--- START ---

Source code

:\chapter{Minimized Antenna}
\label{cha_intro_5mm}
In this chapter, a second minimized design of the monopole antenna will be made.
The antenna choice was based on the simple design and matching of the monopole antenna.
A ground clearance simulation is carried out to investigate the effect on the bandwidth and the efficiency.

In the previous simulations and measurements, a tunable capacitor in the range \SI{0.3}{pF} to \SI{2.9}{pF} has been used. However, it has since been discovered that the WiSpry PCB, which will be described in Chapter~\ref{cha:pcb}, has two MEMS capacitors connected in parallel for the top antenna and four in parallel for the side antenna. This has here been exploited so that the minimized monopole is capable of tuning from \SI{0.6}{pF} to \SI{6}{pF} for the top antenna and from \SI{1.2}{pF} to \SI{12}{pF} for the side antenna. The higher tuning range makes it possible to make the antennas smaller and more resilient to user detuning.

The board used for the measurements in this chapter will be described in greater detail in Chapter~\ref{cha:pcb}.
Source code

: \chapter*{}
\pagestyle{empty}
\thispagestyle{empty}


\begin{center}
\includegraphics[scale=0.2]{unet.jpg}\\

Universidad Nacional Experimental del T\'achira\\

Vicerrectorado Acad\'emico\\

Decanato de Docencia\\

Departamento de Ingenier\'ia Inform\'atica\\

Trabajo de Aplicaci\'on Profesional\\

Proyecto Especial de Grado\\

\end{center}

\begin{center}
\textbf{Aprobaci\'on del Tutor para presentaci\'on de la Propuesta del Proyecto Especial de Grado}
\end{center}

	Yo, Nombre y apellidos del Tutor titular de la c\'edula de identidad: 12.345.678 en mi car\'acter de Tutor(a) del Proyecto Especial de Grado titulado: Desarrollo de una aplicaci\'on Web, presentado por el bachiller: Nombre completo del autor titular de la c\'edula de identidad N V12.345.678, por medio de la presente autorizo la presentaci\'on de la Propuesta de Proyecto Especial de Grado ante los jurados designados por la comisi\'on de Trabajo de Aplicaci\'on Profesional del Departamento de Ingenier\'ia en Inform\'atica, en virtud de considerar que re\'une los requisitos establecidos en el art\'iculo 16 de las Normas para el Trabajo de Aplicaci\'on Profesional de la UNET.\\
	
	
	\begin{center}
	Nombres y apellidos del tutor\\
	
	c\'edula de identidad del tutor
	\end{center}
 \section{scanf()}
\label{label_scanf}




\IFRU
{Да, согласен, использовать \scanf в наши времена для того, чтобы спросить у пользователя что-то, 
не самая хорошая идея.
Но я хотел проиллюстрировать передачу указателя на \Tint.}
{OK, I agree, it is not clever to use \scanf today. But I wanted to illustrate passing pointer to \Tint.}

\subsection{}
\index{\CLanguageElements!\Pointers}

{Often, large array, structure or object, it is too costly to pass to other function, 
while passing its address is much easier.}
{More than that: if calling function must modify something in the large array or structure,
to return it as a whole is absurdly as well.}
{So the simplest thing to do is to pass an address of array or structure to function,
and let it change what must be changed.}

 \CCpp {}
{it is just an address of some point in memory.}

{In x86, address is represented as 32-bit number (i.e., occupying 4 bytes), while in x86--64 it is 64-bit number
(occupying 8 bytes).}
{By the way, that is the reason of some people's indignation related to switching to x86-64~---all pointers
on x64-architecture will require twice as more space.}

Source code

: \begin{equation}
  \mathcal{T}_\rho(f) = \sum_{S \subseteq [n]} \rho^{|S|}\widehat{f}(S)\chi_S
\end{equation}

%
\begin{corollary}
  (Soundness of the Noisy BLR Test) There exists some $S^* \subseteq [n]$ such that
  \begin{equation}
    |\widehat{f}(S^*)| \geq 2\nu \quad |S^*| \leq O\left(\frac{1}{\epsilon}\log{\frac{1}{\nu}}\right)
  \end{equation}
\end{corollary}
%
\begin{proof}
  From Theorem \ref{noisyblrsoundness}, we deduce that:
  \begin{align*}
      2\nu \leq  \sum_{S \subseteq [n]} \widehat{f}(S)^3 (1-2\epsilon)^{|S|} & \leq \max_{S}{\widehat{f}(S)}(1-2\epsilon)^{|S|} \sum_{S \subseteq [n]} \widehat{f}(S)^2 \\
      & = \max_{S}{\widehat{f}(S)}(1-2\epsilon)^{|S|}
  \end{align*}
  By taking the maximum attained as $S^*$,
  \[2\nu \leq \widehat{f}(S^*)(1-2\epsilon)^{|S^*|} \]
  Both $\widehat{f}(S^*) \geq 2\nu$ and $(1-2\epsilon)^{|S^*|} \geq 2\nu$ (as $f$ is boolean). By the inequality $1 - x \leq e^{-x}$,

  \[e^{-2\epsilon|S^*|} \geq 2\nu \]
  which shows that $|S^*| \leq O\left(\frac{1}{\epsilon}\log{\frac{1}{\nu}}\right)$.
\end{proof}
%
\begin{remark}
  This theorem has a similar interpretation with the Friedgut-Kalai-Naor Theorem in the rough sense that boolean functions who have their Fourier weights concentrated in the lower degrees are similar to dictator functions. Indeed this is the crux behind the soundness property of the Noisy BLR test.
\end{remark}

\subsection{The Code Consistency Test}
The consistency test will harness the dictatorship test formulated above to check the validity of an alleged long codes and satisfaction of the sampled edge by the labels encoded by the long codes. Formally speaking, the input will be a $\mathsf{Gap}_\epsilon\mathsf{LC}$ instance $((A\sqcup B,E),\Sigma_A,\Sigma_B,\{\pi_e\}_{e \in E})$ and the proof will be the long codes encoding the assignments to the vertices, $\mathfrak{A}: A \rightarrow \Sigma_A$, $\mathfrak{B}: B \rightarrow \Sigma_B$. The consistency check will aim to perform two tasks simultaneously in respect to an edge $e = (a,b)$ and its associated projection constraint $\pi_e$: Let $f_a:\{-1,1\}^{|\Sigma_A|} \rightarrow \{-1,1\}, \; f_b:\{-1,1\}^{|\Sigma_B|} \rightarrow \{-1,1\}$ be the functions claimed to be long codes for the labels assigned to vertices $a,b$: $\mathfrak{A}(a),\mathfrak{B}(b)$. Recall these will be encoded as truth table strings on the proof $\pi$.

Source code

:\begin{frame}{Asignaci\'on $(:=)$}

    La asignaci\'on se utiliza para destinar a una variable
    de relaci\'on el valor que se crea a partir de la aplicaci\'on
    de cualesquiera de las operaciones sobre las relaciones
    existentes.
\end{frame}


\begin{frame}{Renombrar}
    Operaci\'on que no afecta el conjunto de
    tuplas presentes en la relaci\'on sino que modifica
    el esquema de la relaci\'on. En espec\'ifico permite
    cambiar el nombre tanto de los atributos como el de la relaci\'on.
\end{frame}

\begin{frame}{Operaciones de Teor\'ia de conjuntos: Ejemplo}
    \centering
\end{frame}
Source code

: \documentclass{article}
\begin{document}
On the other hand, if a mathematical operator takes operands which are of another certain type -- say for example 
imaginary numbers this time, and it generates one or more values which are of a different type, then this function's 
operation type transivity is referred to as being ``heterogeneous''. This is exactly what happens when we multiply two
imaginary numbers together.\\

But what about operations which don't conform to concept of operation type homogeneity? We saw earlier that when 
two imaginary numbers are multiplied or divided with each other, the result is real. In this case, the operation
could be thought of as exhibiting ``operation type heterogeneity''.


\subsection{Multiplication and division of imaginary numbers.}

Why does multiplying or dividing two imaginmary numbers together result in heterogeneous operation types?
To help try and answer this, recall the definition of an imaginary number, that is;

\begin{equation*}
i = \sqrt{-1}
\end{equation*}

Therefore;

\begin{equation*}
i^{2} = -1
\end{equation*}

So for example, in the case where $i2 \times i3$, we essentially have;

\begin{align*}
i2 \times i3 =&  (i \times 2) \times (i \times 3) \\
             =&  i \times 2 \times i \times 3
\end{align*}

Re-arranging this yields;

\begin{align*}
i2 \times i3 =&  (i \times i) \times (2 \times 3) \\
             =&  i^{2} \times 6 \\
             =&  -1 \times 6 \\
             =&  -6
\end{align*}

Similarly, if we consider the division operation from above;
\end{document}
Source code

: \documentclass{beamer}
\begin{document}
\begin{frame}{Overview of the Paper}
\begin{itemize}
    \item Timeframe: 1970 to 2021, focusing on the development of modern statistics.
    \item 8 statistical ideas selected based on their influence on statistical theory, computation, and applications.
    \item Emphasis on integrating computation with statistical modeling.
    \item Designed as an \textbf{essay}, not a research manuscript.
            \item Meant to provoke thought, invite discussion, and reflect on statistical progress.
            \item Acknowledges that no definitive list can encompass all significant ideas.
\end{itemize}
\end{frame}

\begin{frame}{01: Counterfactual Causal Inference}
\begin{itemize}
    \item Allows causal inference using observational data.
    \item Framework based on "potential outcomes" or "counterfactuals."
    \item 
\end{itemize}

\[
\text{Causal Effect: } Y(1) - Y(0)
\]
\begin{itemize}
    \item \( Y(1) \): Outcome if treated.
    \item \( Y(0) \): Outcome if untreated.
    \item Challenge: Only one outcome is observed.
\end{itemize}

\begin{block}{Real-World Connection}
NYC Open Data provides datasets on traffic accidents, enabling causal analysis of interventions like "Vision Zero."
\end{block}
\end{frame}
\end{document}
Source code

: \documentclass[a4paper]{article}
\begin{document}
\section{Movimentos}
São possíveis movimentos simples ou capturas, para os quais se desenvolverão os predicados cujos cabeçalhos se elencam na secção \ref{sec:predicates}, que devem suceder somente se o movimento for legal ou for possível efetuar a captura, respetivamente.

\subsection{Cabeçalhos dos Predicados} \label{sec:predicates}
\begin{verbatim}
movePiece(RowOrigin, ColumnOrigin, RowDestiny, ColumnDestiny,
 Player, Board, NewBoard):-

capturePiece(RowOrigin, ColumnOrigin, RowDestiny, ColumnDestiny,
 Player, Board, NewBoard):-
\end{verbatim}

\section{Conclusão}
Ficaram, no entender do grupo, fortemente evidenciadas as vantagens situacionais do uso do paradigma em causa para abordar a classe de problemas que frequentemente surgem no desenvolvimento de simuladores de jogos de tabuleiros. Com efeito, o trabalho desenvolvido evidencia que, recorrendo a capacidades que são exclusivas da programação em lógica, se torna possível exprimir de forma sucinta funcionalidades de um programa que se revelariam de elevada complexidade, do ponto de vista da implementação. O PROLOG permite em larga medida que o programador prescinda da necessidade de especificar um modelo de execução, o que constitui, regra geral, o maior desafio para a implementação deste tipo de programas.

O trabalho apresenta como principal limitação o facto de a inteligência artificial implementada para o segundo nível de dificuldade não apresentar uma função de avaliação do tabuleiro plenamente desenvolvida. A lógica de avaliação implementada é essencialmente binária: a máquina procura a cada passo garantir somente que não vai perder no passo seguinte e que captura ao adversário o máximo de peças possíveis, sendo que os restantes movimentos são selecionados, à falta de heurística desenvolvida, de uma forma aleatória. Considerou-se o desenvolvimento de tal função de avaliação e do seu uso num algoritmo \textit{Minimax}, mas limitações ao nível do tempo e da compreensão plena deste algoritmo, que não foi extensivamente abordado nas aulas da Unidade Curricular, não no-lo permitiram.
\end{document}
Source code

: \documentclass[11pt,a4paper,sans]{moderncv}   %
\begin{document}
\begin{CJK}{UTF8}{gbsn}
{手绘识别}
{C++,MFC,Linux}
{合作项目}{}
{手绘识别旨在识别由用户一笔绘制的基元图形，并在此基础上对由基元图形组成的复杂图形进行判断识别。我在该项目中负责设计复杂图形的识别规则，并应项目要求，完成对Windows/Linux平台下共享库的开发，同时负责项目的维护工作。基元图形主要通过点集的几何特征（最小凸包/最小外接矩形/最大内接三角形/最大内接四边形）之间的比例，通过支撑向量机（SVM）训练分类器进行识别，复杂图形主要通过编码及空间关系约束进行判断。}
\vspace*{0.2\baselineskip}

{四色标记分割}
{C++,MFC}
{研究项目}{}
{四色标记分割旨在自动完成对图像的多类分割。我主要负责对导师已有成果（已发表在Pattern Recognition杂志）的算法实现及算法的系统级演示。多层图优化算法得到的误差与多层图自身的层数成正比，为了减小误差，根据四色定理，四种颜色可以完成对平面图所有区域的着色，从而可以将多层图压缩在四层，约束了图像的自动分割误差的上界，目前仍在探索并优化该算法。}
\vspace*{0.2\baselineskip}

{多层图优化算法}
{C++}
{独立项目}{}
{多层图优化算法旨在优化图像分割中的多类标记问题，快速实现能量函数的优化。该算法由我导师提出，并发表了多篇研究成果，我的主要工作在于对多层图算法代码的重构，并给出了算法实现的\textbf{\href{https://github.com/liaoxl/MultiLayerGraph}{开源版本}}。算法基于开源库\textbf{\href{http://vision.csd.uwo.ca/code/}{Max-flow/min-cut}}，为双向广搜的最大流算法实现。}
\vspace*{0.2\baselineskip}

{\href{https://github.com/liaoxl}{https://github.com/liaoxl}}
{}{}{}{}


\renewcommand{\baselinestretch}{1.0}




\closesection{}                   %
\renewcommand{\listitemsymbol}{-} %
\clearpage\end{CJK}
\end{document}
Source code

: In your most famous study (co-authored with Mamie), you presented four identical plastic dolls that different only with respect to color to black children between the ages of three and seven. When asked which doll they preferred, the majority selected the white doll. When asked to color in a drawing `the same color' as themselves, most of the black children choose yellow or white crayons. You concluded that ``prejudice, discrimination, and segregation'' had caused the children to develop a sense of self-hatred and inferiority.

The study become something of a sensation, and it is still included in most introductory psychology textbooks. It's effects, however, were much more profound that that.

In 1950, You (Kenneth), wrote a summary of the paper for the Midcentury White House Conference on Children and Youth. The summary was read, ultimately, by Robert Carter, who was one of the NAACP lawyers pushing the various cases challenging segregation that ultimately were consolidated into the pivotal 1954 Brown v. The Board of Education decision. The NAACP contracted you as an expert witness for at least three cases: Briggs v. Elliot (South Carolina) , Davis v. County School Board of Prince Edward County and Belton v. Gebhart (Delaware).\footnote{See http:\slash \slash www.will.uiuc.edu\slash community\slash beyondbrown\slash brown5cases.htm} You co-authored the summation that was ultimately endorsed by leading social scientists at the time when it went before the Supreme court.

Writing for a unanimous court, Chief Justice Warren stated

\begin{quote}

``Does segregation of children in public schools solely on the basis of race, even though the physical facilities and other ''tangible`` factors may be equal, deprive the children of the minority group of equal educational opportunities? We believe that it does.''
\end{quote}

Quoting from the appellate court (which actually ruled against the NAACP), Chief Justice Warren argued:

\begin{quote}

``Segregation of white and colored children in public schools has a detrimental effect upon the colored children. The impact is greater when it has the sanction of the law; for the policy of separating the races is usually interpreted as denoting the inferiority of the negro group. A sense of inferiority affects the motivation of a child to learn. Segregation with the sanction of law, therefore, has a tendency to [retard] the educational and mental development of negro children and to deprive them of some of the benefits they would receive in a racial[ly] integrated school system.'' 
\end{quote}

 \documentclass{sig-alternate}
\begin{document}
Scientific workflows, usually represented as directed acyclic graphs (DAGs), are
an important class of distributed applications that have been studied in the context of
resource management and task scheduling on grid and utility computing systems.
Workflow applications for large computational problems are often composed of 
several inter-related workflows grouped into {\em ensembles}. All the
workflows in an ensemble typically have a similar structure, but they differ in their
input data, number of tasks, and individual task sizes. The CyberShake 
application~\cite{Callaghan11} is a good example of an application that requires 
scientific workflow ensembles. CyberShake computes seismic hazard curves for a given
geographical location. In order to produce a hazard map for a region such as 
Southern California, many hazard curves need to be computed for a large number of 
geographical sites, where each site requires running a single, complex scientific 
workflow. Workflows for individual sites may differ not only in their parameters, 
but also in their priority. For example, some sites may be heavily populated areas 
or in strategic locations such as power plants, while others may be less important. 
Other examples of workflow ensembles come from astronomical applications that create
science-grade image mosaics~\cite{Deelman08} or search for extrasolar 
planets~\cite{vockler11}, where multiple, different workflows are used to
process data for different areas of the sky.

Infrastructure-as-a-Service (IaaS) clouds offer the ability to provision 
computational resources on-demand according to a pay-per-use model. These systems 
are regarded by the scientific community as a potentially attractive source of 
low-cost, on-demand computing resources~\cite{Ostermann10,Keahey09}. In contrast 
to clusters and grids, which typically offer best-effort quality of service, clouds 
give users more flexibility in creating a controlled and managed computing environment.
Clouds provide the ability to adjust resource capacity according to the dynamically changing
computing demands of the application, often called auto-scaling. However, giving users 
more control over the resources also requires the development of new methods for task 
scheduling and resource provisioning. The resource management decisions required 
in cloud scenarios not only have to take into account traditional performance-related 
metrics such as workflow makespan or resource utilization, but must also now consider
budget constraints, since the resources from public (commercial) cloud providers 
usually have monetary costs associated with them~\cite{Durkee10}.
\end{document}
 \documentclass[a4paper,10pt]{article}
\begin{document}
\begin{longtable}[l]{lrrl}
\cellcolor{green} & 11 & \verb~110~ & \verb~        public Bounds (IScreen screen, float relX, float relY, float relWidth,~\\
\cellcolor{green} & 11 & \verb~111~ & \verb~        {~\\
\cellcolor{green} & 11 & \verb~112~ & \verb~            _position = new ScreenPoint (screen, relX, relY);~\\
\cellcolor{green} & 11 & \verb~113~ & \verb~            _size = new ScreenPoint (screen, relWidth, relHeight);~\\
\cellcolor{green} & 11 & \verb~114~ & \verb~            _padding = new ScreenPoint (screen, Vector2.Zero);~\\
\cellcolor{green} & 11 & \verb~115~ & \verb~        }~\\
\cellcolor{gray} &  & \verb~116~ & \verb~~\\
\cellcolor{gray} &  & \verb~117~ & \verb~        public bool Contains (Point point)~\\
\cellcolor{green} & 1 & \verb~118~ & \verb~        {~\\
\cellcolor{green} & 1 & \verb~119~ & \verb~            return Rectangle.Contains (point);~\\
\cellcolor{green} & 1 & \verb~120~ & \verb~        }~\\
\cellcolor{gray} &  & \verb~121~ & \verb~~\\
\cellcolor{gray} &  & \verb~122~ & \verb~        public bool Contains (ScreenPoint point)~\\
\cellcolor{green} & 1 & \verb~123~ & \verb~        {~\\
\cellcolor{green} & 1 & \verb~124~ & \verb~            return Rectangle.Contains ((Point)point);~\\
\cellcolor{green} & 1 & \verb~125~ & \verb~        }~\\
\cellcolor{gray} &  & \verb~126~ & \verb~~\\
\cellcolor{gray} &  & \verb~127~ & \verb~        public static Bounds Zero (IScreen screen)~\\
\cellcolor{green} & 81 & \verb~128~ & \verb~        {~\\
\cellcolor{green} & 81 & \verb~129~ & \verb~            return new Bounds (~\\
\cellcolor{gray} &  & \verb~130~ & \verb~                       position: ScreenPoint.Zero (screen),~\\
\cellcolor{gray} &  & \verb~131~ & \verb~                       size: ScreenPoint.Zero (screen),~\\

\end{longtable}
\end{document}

--- END ---

■ HOW TO COMPLETE THIS TASK ■
In the listing above, locate the line containing "an important class" and the line containing "Workflow applications for". Transcribe those two lines and everything between them, exactly as written.

■ FINAL ANSWER ■
an important class of distributed applications that have been studied in the context of
resource management and task scheduling on grid and utility computing systems.
Workflow applications for large computational problems are often composed of 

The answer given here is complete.